Rispetto all'atmosfera posso aggiungere che ho colto reazioni e atteggiamenti diversi, anche fuori dai seminari. Abbiamo percepito che persistono delle divisioni profonde, nonostante durante la settimana diversi cittadini di Srebrenica ci abbiamo raccontato che rispetto a due anni fa c'è più desiderio di socialità e quindi più vita nei ristoranti, nei luoghi pubblici e nelle strade.
A proposito di momenti di socialità e culturali: Elvira ci racconti quale attività avete realizzato, con Roberta Biagiarelli, autrice del documentario "Souvenir Srebrenica"?
Siamo stati a Srebrenica per l'avvio del progetto "Il tempo della festa", sostenuto in questa fase dalla Fondazione Langer, le cui attività erano inserite anche nell'ambito dei workshop della settimana internazionale sulla memoria.
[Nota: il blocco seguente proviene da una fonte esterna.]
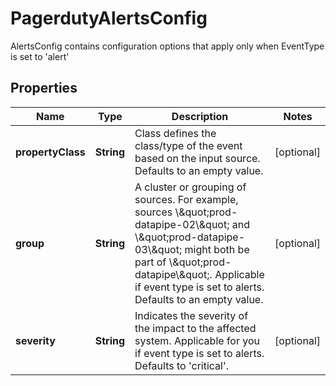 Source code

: 

# PagerdutyAlertsConfig

AlertsConfig contains configuration options that apply only when EventType is set to 'alert'

## Properties

| Name | Type | Description | Notes |
|------------ | ------------- | ------------- | -------------|
|**propertyClass** | **String** | Class defines the class/type of the event based on the input source. Defaults to an empty value. |  [optional] |
|**group** | **String** | A cluster or grouping of sources. For example, sources \\\&quot;prod-datapipe-02\\\&quot; and \\\&quot;prod-datapipe-03\\\&quot; might both be part of \\\&quot;prod-datapipe\\\&quot;. Applicable if event type is set to alerts. Defaults to an empty value. |  [optional] |
|**severity** | **String** | Indicates the severity of the impact to the affected system. Applicable for you if event type is set to alerts. Defaults to &#39;critical&#39;. |  [optional] |



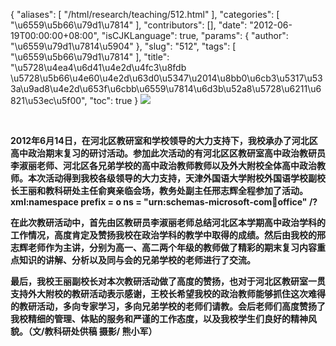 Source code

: {
    "aliases": [
        "/html/research/teaching/512.html"
    ],
    "categories": [
        "\u6559\u5b66\u79d1\u7814"
    ],
    "contributors": [],
    "date": "2012-06-19T00:00:00+08:00",
    "isCJKLanguage": true,
    "params": {
        "author": "\u6559\u79d1\u7814\u5904"
    },
    "slug": "512",
    "tags": [
        "\u6559\u5b66\u79d1\u7814"
    ],
    "title": "\u5728\u4ea4\u6d41\u4e2d\u4fc3\u8fdb \u5728\u5b66\u4e60\u4e2d\u63d0\u5347\u2014\u8bb0\u6cb3\u5317\u533a\u9ad8\u4e2d\u653f\u6cbb\u6559\u7814\u6d3b\u52a8\u5728\u6211\u6821\u53ec\u5f00",
    "toc": true
}
**![](https://cdn.tfls.online/mirror/full/e23981d75a1428dfbbc99f10b3da0927629b437b.jpg)**

 

**2012年6月14日，在河北区教研室和学校领导的大力支持下，我校承办了河北区高中政治期末复习的研讨活动。参加此次活动的有河北区区教研室高中政治教研员李淑丽老师、河北区各兄弟学校的高中政治教师教师以及外大附校全体高中政治教师。本次活动得到我校各级领导的大力支持，天津外国语大学附校外国语学校副校长王丽和教科研处主任俞爽亲临会场，教务处副主任邢志辉全程参加了活动。xml:namespace prefix = o ns = "urn:schemas-microsoft-com:office:office" /?**

**在此次教研活动中，首先由区教研员李淑丽老师总结河北区本学期高中政治学科的工作情况，高度肯定及赞扬我校在政治学科的教学中取得的成绩。然后由我校的邢志辉老师作为主讲，分别为高一、高二两个年级的教师做了精彩的期末复习内容重点知识的讲解、分析以及同与会的兄弟学校的老师进行了交流。**

**最后，我校王丽副校长对本次教研活动做了高度的赞扬，也对于河北区教研室一贯支持外大附校的教研活动表示感谢，王校长希望我校的政治教师能够抓住这次难得的教研活动，多向专家学习，多向兄弟学校的老师们请教。会后老师们高度赞扬了我校精细的管理、体贴的服务和严谨的工作态度，以及我校学生们良好的精神风貌。（文/教科研处供稿 摄影/ 熊小军）**

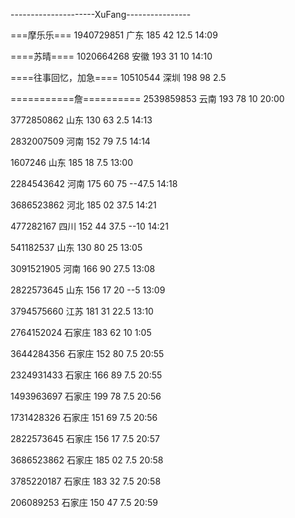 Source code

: ---------------------XuFang----------------

===摩乐乐===
1940729851 广东 185 42 12.5
14:09

====苏晴====
1020664268 安徽 193 31 10
14:10

====往事回忆，加急====
10510544 深圳 198 98 2.5

===========詹==========
2539859853 云南 193 78 10
20:00

3772850862 山东 130 63 2.5
14:13

2832007509 河南 152 79 7.5
14:14

1607246 山东 185 18 7.5
13:00

2284543642 河南 175 60 75  --47.5
14:18

3686523862 河北 185 02 37.5
14:21

477282167 四川 152 44 37.5  --10
14:21

541182537 山东 130 80 25
13:05

3091521905 河南 166 90 27.5
13:08

2822573645 山东 156 17 20  --5
13:09

3794575660 江苏 181 31 22.5
13:10

2764152024 石家庄 183 62 10
1:05

3644284356 石家庄 152 80 7.5
20:55

2324931433 石家庄 166 89 7.5
20:55

1493963697 石家庄 199 78 7.5
20:56

1731428326 石家庄 151 69 7.5
20:56

2822573645 石家庄 156 17 7.5
20:57

3686523862 石家庄 185 02 7.5
20:58

3785220187 石家庄 183 32 7.5
20:58

206089253 石家庄 150 47 7.5
20:59
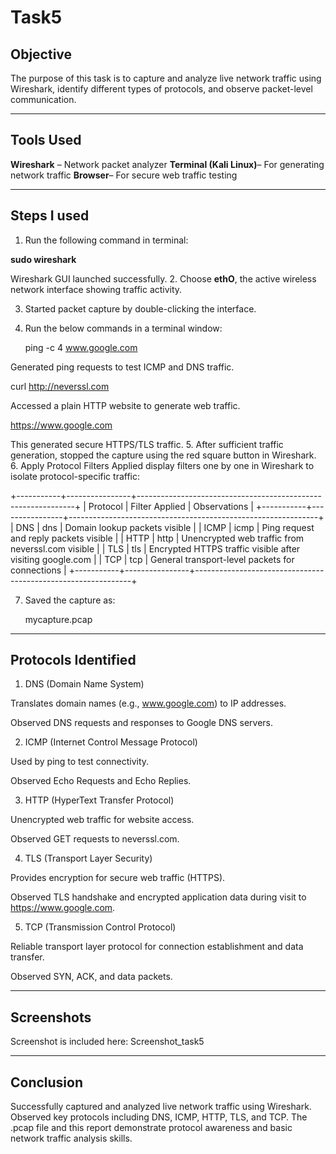 # Task5

## Objective
The purpose of this task is to capture and analyze live network traffic using Wireshark, identify different types of protocols, and observe packet-level communication.

---

## Tools Used

**Wireshark** – Network packet analyzer
**Terminal (Kali Linux)**– For generating network traffic
**Browser**– For secure web traffic testing

---

## Steps I used

1. Run the following command in terminal:
   
  **sudo wireshark**
  
  Wireshark GUI launched successfully.
2. Choose **ethO**, the active wireless network interface showing traffic activity.

3. Started packet capture by double-clicking the interface.
4. Run  the below commands in a terminal window:

   ping -c 4 www.google.com
   
Generated ping requests to test ICMP and DNS traffic.

   curl http://neverssl.com

Accessed a plain HTTP website to generate web traffic.

   https://www.google.com

This generated secure HTTPS/TLS traffic.
5. After sufficient traffic generation, stopped the capture using the red square button in Wireshark.
6. Apply Protocol Filters
Applied display filters one by one in Wireshark to isolate protocol-specific traffic:

+-----------+----------------+--------------------------------------------------------------+
| Protocol  | Filter Applied | Observations                                                 |
+-----------+----------------+--------------------------------------------------------------+
| DNS       | dns            | Domain lookup packets visible                                |
| ICMP      | icmp           | Ping request and reply packets visible                       |
| HTTP      | http           | Unencrypted web traffic from neverssl.com visible            |
| TLS       | tls            | Encrypted HTTPS traffic visible after visiting google.com    |
| TCP       | tcp            | General transport-level packets for connections              |
+-----------+----------------+--------------------------------------------------------------+

7. Saved the capture as:
   
   mycapture.pcap

---

## Protocols Identified

1. DNS (Domain Name System)

Translates domain names (e.g., www.google.com) to IP addresses.

Observed DNS requests and responses to Google DNS servers.

2. ICMP (Internet Control Message Protocol)

Used by ping to test connectivity.

Observed Echo Requests and Echo Replies.

3. HTTP (HyperText Transfer Protocol)

Unencrypted web traffic for website access.

Observed GET requests to neverssl.com.

4. TLS (Transport Layer Security)

Provides encryption for secure web traffic (HTTPS).

Observed TLS handshake and encrypted application data during visit to https://www.google.com.

5. TCP (Transmission Control Protocol)

Reliable transport layer protocol for connection establishment and data transfer.

Observed SYN, ACK, and data packets.

---

## Screenshots

Screenshot is included here: Screenshot_task5

---

## Conclusion
Successfully captured and analyzed live network traffic using Wireshark.
Observed key protocols including DNS, ICMP, HTTP, TLS, and TCP.
The .pcap file and this report demonstrate protocol awareness and basic network traffic analysis skills.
Ciò che abbiamo realizzato si inserisce in una trilogia per la realizzazione finale di una rappresentazione teatrale, composta da: "Il tempo della festa, "Storie portate dall'acqua", e in ultimo "Storie d'aMare". In questi giorni abbiamo raccolto le testimonianze di persone differenti per sesso, età, appartenenza religiosa, sulle feste che si celebravano prima dell'ultima guerra: cosa mangiavano, come si vestivano, quali erano le differenze tra le feste laiche e quelle religiose. Abbiamo montato una tenda di fronte al Centro culturale e lì abbiamo ospitato i passanti, o coloro che avevamo invitato, a bere del caffè italiano e a mangiare biscotti tipici portati da diverse regioni italiane, proprio con l'intento di effettuare uno scambio tra culture. Dopodiché, li abbiamo intervistati cercando di farli tornare indietro con la memoria a prima della guerra.
Quindi, anche questo un lavoro sulla memoria. Come hanno reagito le persone che hanno accettato di testimoniare?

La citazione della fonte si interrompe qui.